▶ **Exercise brief**
Pull every line containing "google" from the entries.

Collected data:

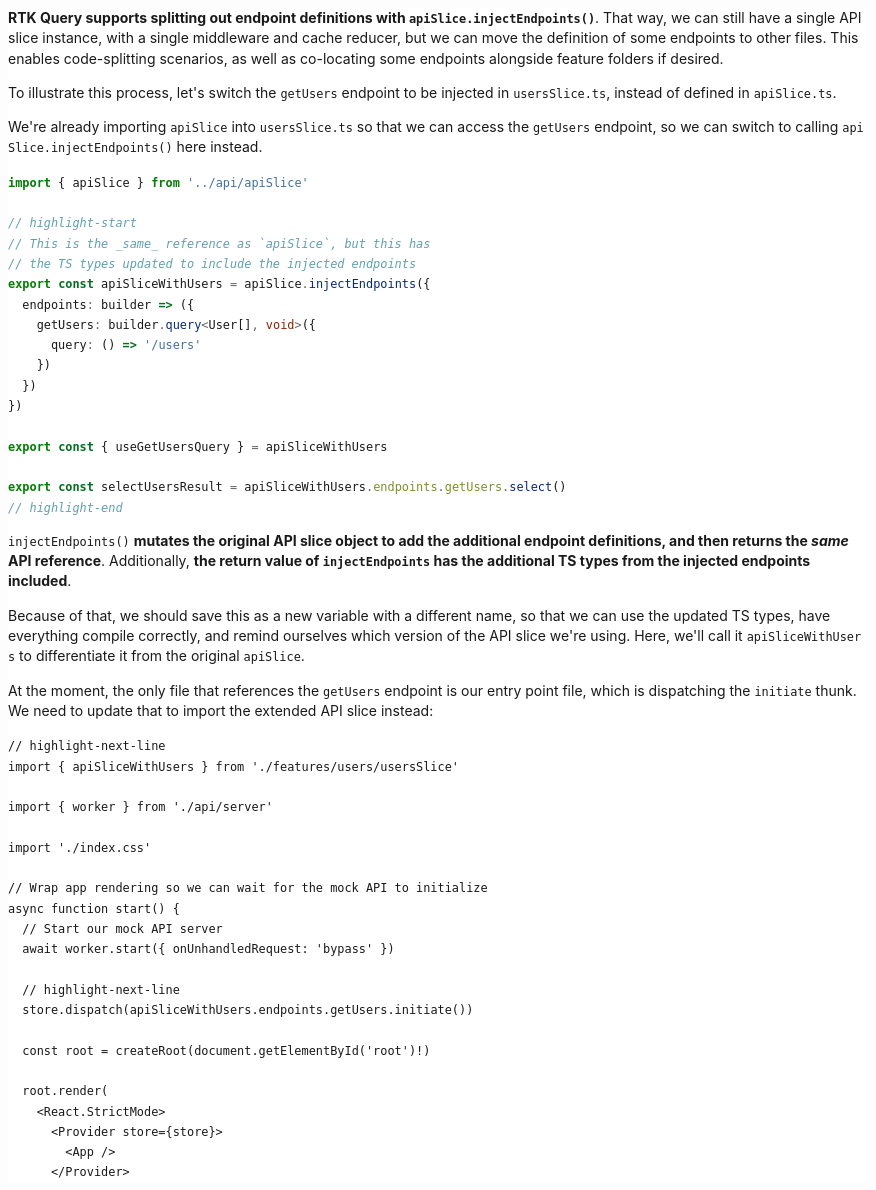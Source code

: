 **RTK Query supports splitting out endpoint definitions with `apiSlice.injectEndpoints()`**. That way, we can still have a single API slice instance, with a single middleware and cache reducer, but we can move the definition of some endpoints to other files. This enables code-splitting scenarios, as well as co-locating some endpoints alongside feature folders if desired.

To illustrate this process, let's switch the `getUsers` endpoint to be injected in `usersSlice.ts`, instead of defined in `apiSlice.ts`.

We're already importing `apiSlice` into `usersSlice.ts` so that we can access the `getUsers` endpoint, so we can switch to calling `apiSlice.injectEndpoints()` here instead.

```ts title="features/users/usersSlice.ts"
import { apiSlice } from '../api/apiSlice'

// highlight-start
// This is the _same_ reference as `apiSlice`, but this has
// the TS types updated to include the injected endpoints
export const apiSliceWithUsers = apiSlice.injectEndpoints({
  endpoints: builder => ({
    getUsers: builder.query<User[], void>({
      query: () => '/users'
    })
  })
})

export const { useGetUsersQuery } = apiSliceWithUsers

export const selectUsersResult = apiSliceWithUsers.endpoints.getUsers.select()
// highlight-end
```

`injectEndpoints()` **mutates the original API slice object to add the additional endpoint definitions, and then returns the _same_ API reference**. Additionally, **the return value of `injectEndpoints` has the additional TS types from the injected endpoints included**.

Because of that, we should save this as a new variable with a different name, so that we can use the updated TS types, have everything compile correctly, and remind ourselves which version of the API slice we're using. Here, we'll call it `apiSliceWithUsers` to differentiate it from the original `apiSlice`.

At the moment, the only file that references the `getUsers` endpoint is our entry point file, which is dispatching the `initiate` thunk. We need to update that to import the extended API slice instead:

```tsx title="main.tsx"
// highlight-next-line
import { apiSliceWithUsers } from './features/users/usersSlice'

import { worker } from './api/server'

import './index.css'

// Wrap app rendering so we can wait for the mock API to initialize
async function start() {
  // Start our mock API server
  await worker.start({ onUnhandledRequest: 'bypass' })

  // highlight-next-line
  store.dispatch(apiSliceWithUsers.endpoints.getUsers.initiate())

  const root = createRoot(document.getElementById('root')!)

  root.render(
    <React.StrictMode>
      <Provider store={store}>
        <App />
      </Provider>
```
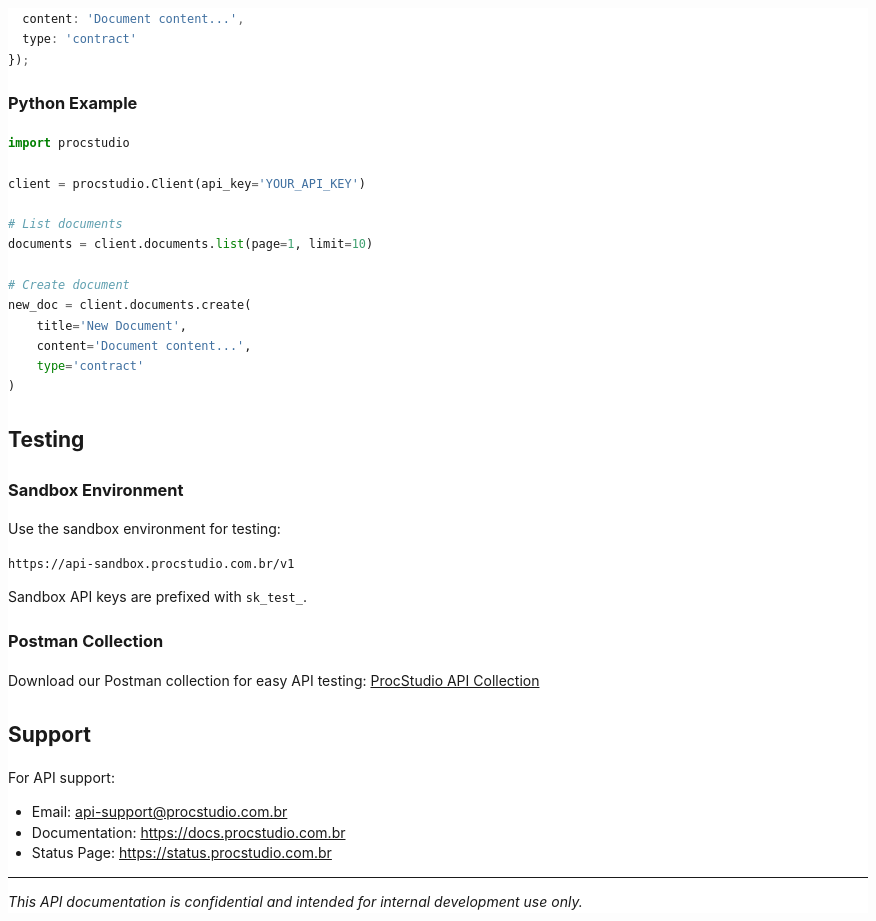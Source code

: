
 ```javascript
  content: 'Document content...',
  type: 'contract'
});
```

### Python Example

```python
import procstudio

client = procstudio.Client(api_key='YOUR_API_KEY')

# List documents
documents = client.documents.list(page=1, limit=10)

# Create document
new_doc = client.documents.create(
    title='New Document',
    content='Document content...',
    type='contract'
)
```

## Testing

### Sandbox Environment

Use the sandbox environment for testing:

```
https://api-sandbox.procstudio.com.br/v1
```

Sandbox API keys are prefixed with `sk_test_`.

### Postman Collection

Download our Postman collection for easy API testing:
[ProcStudio API Collection](https://api.procstudio.com.br/postman)

## Support

For API support:
- Email: api-support@procstudio.com.br
- Documentation: https://docs.procstudio.com.br
- Status Page: https://status.procstudio.com.br

---

*This API documentation is confidential and intended for internal development use only.*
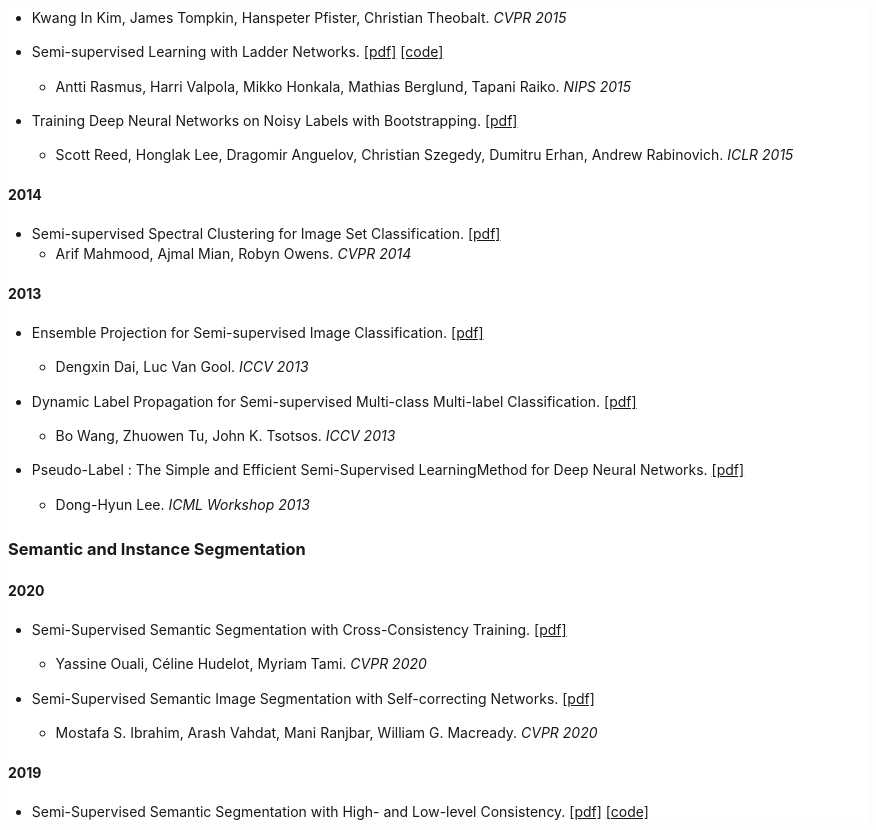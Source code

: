   - Kwang In Kim, James Tompkin, Hanspeter Pfister, Christian Theobalt. _CVPR 2015_

- Semi-supervised Learning with Ladder Networks.
  [[pdf]](https://arxiv.org/abs/1507.02672)
  [[code]](https://github.com/CuriousAI/ladder)

  - Antti Rasmus, Harri Valpola, Mikko Honkala, Mathias Berglund, Tapani Raiko. _NIPS 2015_

- Training Deep Neural Networks on Noisy Labels with Bootstrapping.
  [[pdf]](https://arxiv.org/abs/1412.6596)
  - Scott Reed, Honglak Lee, Dragomir Anguelov, Christian Szegedy, Dumitru Erhan, Andrew Rabinovich. _ICLR 2015_

#### 2014

- Semi-supervised Spectral Clustering for Image Set Classification.
  [[pdf]](http://openaccess.thecvf.com/content_cvpr_2014/papers/Mahmood_Semi-supervised_Spectral_Clustering_2014_CVPR_paper.pdf)
  - Arif Mahmood, Ajmal Mian, Robyn Owens. _CVPR 2014_

#### 2013

- Ensemble Projection for Semi-supervised Image Classification.
  [[pdf]](http://openaccess.thecvf.com/content_iccv_2013/papers/Dai_Ensemble_Projection_for_2013_ICCV_paper.pdf)

  - Dengxin Dai, Luc Van Gool. _ICCV 2013_

- Dynamic Label Propagation for Semi-supervised Multi-class Multi-label Classification.
  [[pdf]](http://openaccess.thecvf.com/content_iccv_2013/papers/Wang_Dynamic_Label_Propagation_2013_ICCV_paper.pdf)

  - Bo Wang, Zhuowen Tu, John K. Tsotsos. _ICCV 2013_

- Pseudo-Label : The Simple and Efficient Semi-Supervised LearningMethod for Deep Neural Networks.
  [[pdf]](http://deeplearning.net/wp-content/uploads/2013/03/pseudo_label_final.pdf)
  - Dong-Hyun Lee. _ICML Workshop 2013_

### Semantic and Instance Segmentation

#### 2020

- Semi-Supervised Semantic Segmentation with Cross-Consistency Training.
  [[pdf]](https://arxiv.org/abs/2003.09005)

  - Yassine Ouali, Céline Hudelot, Myriam Tami. _CVPR 2020_

- Semi-Supervised Semantic Image Segmentation with Self-correcting Networks.
  [[pdf]](https://arxiv.org/abs/1811.07073)
  - Mostafa S. Ibrahim, Arash Vahdat, Mani Ranjbar, William G. Macready. _CVPR 2020_

#### 2019

- Semi-Supervised Semantic Segmentation with High- and Low-level Consistency.
  [[pdf]](https://arxiv.org/abs/1908.05724)
  [[code]](https://github.com/sud0301/semisup-semseg)
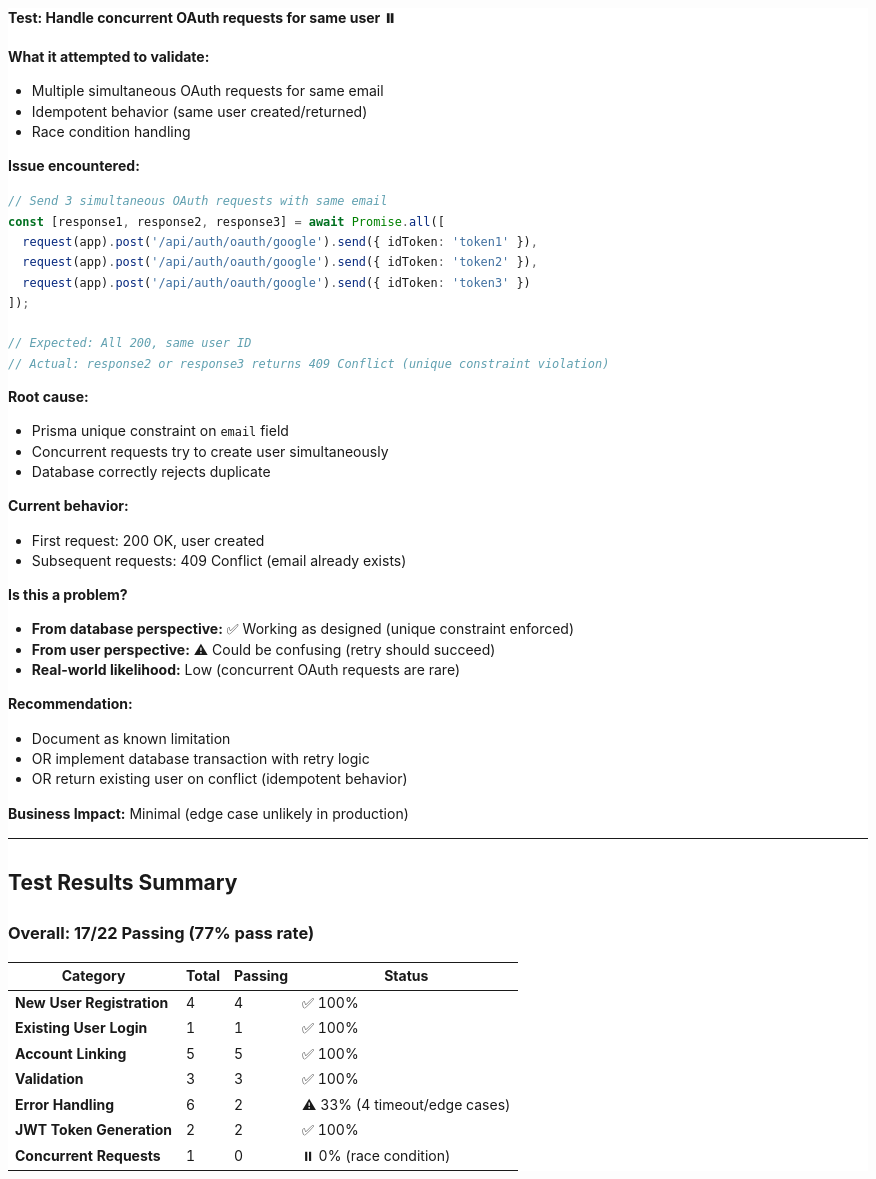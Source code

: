 #### Test: Handle concurrent OAuth requests for same user ⏸️

**What it attempted to validate:**
- Multiple simultaneous OAuth requests for same email
- Idempotent behavior (same user created/returned)
- Race condition handling

**Issue encountered:**
```typescript
// Send 3 simultaneous OAuth requests with same email
const [response1, response2, response3] = await Promise.all([
  request(app).post('/api/auth/oauth/google').send({ idToken: 'token1' }),
  request(app).post('/api/auth/oauth/google').send({ idToken: 'token2' }),
  request(app).post('/api/auth/oauth/google').send({ idToken: 'token3' })
]);

// Expected: All 200, same user ID
// Actual: response2 or response3 returns 409 Conflict (unique constraint violation)
```

**Root cause:**
- Prisma unique constraint on `email` field
- Concurrent requests try to create user simultaneously
- Database correctly rejects duplicate

**Current behavior:**
- First request: 200 OK, user created
- Subsequent requests: 409 Conflict (email already exists)

**Is this a problem?**
- **From database perspective:** ✅ Working as designed (unique constraint enforced)
- **From user perspective:** ⚠️ Could be confusing (retry should succeed)
- **Real-world likelihood:** Low (concurrent OAuth requests are rare)

**Recommendation:**
- Document as known limitation
- OR implement database transaction with retry logic
- OR return existing user on conflict (idempotent behavior)

**Business Impact:** Minimal (edge case unlikely in production)

---

## Test Results Summary

### Overall: 17/22 Passing (77% pass rate)

| Category | Total | Passing | Status |
|----------|-------|---------|--------|
| **New User Registration** | 4 | 4 | ✅ 100% |
| **Existing User Login** | 1 | 1 | ✅ 100% |
| **Account Linking** | 5 | 5 | ✅ 100% |
| **Validation** | 3 | 3 | ✅ 100% |
| **Error Handling** | 6 | 2 | ⚠️ 33% (4 timeout/edge cases) |
| **JWT Token Generation** | 2 | 2 | ✅ 100% |
| **Concurrent Requests** | 1 | 0 | ⏸️ 0% (race condition) |
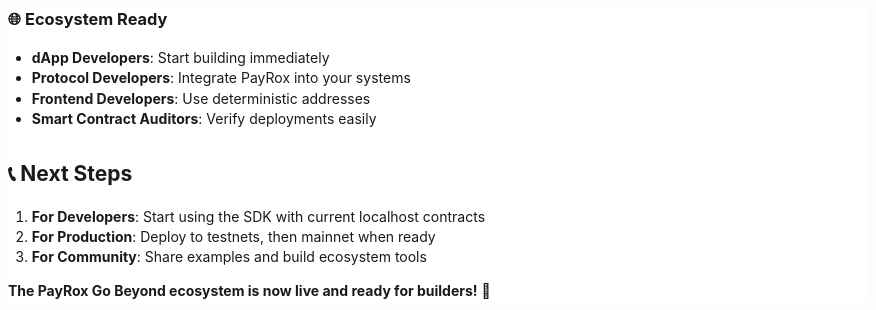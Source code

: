 ### 🌐 **Ecosystem Ready**
- **dApp Developers**: Start building immediately
- **Protocol Developers**: Integrate PayRox into your systems
- **Frontend Developers**: Use deterministic addresses
- **Smart Contract Auditors**: Verify deployments easily

## 📞 Next Steps

1. **For Developers**: Start using the SDK with current localhost contracts
2. **For Production**: Deploy to testnets, then mainnet when ready
3. **For Community**: Share examples and build ecosystem tools

**The PayRox Go Beyond ecosystem is now live and ready for builders!** 🚀
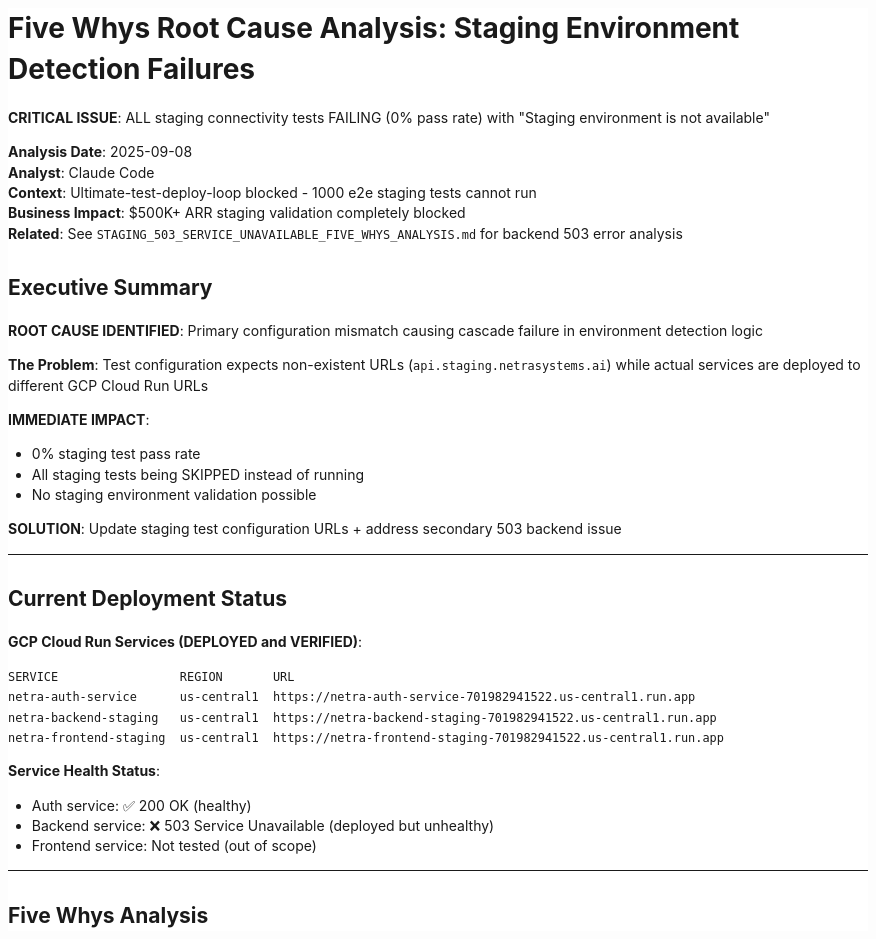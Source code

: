 # Five Whys Root Cause Analysis: Staging Environment Detection Failures

**CRITICAL ISSUE**: ALL staging connectivity tests FAILING (0% pass rate) with "Staging environment is not available"

**Analysis Date**: 2025-09-08  
**Analyst**: Claude Code  
**Context**: Ultimate-test-deploy-loop blocked - 1000 e2e staging tests cannot run  
**Business Impact**: $500K+ ARR staging validation completely blocked  
**Related**: See `STAGING_503_SERVICE_UNAVAILABLE_FIVE_WHYS_ANALYSIS.md` for backend 503 error analysis

## Executive Summary

**ROOT CAUSE IDENTIFIED**: Primary configuration mismatch causing cascade failure in environment detection logic

**The Problem**: Test configuration expects non-existent URLs (`api.staging.netrasystems.ai`) while actual services are deployed to different GCP Cloud Run URLs

**IMMEDIATE IMPACT**: 
- 0% staging test pass rate
- All staging tests being SKIPPED instead of running
- No staging environment validation possible

**SOLUTION**: Update staging test configuration URLs + address secondary 503 backend issue

---

## Current Deployment Status

**GCP Cloud Run Services (DEPLOYED and VERIFIED)**:
```bash
SERVICE                 REGION       URL                                                              
netra-auth-service      us-central1  https://netra-auth-service-701982941522.us-central1.run.app      
netra-backend-staging   us-central1  https://netra-backend-staging-701982941522.us-central1.run.app   
netra-frontend-staging  us-central1  https://netra-frontend-staging-701982941522.us-central1.run.app  
```

**Service Health Status**:
- Auth service: ✅ 200 OK (healthy)
- Backend service: ❌ 503 Service Unavailable (deployed but unhealthy)
- Frontend service: Not tested (out of scope)

---

## Five Whys Analysis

▶ **Result for this exercise**
  request(app).post('/api/auth/oauth/google').send({ idToken: 'token1' }),
  request(app).post('/api/auth/oauth/google').send({ idToken: 'token2' }),
  request(app).post('/api/auth/oauth/google').send({ idToken: 'token3' })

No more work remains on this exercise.